- EXERCISE DESCRIPTION:
Count the lines below holding "running" and answer with that number only.

- DATA EXTRACT:
★ ★ ★
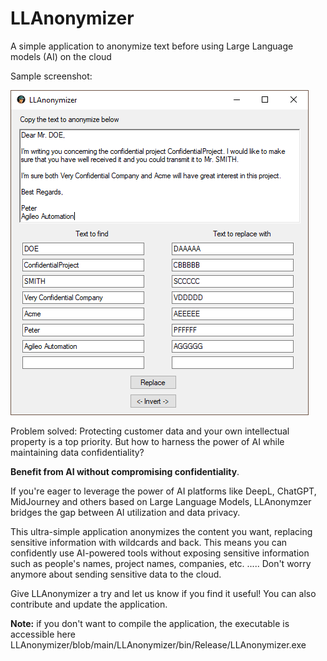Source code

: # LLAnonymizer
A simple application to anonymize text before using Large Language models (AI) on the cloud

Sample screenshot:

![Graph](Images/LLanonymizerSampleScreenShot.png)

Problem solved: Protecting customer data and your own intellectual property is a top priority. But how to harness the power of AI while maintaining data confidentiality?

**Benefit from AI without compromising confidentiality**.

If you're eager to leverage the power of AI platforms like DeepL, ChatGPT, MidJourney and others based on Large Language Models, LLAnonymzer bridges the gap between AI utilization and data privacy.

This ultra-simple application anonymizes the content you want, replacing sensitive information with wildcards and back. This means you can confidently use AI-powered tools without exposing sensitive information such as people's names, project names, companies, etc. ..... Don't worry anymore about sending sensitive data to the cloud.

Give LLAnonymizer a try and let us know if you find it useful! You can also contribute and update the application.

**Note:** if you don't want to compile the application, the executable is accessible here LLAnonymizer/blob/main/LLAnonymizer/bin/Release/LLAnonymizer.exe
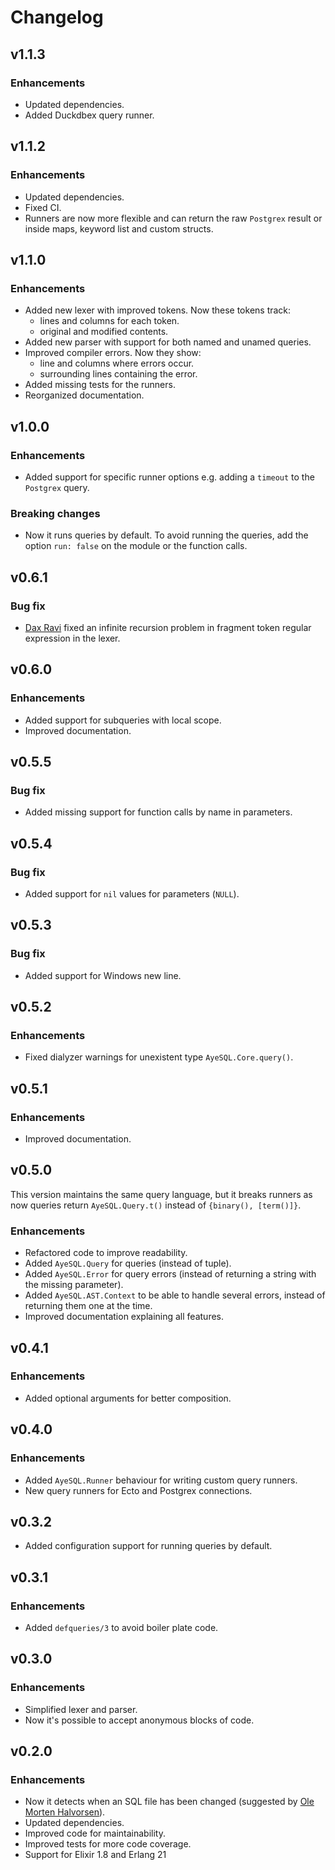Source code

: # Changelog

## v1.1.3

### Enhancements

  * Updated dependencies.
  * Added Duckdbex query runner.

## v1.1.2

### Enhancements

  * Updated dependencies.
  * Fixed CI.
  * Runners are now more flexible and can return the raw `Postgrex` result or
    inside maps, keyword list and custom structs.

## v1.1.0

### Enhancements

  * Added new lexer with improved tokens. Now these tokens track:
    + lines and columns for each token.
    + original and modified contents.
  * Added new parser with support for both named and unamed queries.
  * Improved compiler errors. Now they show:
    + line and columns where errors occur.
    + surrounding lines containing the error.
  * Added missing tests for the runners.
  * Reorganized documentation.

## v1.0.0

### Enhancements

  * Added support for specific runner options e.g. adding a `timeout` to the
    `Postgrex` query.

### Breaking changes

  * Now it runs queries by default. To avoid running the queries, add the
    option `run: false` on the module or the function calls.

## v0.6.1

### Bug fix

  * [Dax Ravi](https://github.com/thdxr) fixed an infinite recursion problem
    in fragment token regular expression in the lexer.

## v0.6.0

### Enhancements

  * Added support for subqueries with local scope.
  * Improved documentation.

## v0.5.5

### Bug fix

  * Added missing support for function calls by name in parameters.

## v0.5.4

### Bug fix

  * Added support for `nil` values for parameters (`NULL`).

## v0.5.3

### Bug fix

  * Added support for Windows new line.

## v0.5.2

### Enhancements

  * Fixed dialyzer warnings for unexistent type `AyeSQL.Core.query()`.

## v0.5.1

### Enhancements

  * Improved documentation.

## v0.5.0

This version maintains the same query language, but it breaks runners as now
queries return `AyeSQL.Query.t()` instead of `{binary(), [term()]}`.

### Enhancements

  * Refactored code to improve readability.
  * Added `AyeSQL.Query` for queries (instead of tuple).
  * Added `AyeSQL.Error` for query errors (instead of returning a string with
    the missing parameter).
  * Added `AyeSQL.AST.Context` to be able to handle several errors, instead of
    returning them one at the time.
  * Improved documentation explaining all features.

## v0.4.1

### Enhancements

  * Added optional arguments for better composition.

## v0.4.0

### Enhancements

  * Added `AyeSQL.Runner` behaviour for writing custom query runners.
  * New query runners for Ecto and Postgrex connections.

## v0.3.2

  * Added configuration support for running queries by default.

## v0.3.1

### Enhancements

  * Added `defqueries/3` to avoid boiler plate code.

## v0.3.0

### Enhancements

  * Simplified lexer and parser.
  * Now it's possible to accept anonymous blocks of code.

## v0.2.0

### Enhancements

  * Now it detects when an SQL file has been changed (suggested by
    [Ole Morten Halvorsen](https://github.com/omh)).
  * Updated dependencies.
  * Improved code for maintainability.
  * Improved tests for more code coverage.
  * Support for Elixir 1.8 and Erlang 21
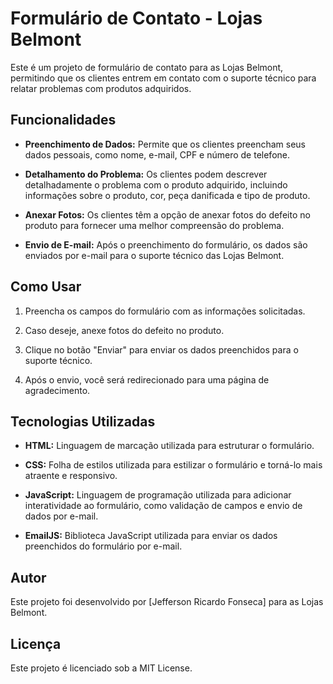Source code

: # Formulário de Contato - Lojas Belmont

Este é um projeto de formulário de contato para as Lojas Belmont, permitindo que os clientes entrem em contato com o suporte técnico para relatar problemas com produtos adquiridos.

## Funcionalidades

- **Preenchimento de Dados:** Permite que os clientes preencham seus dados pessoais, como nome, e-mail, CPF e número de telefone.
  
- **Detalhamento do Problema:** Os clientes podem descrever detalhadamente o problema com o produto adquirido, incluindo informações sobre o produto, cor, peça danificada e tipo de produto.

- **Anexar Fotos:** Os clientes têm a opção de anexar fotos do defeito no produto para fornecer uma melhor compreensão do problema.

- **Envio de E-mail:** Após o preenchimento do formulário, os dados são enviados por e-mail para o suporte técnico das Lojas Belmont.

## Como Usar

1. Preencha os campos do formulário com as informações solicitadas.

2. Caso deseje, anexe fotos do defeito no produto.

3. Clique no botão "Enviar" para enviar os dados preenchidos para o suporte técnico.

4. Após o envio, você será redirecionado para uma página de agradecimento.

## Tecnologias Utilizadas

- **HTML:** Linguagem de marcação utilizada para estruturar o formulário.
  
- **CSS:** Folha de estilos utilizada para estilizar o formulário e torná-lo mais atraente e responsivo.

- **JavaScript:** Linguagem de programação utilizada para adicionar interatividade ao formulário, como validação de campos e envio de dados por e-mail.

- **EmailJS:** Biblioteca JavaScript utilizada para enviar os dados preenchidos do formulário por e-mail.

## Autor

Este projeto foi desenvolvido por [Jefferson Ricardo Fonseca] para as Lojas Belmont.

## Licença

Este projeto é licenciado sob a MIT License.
★ ★ ★
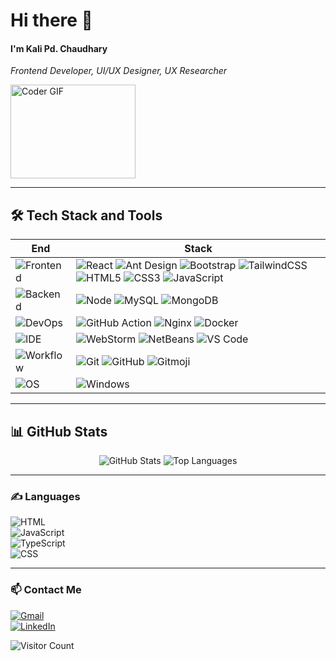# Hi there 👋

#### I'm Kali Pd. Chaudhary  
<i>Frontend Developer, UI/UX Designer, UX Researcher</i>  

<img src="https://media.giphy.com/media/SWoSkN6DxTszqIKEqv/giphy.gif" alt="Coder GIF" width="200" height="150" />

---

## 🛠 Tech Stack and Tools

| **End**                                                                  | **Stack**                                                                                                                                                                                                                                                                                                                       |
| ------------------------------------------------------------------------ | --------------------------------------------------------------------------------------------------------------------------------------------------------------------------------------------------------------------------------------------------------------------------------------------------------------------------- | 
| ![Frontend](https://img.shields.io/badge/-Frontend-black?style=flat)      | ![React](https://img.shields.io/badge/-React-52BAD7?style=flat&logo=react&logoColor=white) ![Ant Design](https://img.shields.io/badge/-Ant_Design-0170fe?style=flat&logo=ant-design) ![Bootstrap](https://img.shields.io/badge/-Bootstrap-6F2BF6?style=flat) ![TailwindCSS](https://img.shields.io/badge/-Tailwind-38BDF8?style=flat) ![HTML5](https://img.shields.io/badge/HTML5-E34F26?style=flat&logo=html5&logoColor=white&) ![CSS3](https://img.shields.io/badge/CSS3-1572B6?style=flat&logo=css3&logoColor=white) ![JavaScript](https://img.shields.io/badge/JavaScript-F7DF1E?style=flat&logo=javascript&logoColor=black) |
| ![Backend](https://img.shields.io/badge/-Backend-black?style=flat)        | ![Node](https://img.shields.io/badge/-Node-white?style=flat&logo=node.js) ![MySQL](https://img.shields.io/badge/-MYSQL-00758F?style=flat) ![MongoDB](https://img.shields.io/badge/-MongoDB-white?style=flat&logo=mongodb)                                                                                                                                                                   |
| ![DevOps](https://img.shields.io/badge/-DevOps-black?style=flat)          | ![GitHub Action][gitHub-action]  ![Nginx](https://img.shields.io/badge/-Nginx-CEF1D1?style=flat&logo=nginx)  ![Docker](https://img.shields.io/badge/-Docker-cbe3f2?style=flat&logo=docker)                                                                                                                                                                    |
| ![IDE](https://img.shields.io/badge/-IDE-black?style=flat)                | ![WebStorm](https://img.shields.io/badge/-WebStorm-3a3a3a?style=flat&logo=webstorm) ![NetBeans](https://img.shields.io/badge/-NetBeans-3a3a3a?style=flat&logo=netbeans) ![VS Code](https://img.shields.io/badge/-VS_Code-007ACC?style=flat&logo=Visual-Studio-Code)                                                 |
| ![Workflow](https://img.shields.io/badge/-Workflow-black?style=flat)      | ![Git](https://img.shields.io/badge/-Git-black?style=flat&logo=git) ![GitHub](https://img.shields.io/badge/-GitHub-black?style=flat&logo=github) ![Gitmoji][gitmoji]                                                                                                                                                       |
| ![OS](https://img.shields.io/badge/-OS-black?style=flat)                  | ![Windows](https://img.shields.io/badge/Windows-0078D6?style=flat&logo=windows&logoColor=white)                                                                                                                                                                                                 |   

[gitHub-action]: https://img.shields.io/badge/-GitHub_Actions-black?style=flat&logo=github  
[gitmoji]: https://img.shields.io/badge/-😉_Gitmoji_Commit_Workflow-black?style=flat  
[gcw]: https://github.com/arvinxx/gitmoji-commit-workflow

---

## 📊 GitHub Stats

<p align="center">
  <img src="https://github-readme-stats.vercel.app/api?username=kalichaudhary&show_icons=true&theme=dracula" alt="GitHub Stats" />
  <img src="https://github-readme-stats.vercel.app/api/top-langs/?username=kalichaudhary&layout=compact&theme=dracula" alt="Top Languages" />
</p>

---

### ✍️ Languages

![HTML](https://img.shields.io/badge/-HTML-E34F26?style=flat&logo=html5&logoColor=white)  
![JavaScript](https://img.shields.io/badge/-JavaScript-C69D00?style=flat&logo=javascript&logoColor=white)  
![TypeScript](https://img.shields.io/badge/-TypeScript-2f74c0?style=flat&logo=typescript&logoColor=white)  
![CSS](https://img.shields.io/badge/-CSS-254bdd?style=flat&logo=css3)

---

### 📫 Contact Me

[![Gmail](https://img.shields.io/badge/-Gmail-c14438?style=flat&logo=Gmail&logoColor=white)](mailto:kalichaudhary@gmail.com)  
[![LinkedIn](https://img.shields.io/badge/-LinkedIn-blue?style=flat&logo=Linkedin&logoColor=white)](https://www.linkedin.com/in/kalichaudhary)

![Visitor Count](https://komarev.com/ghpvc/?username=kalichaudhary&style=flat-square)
★ ★ ★
- RESPONSE TO THE TASK:
2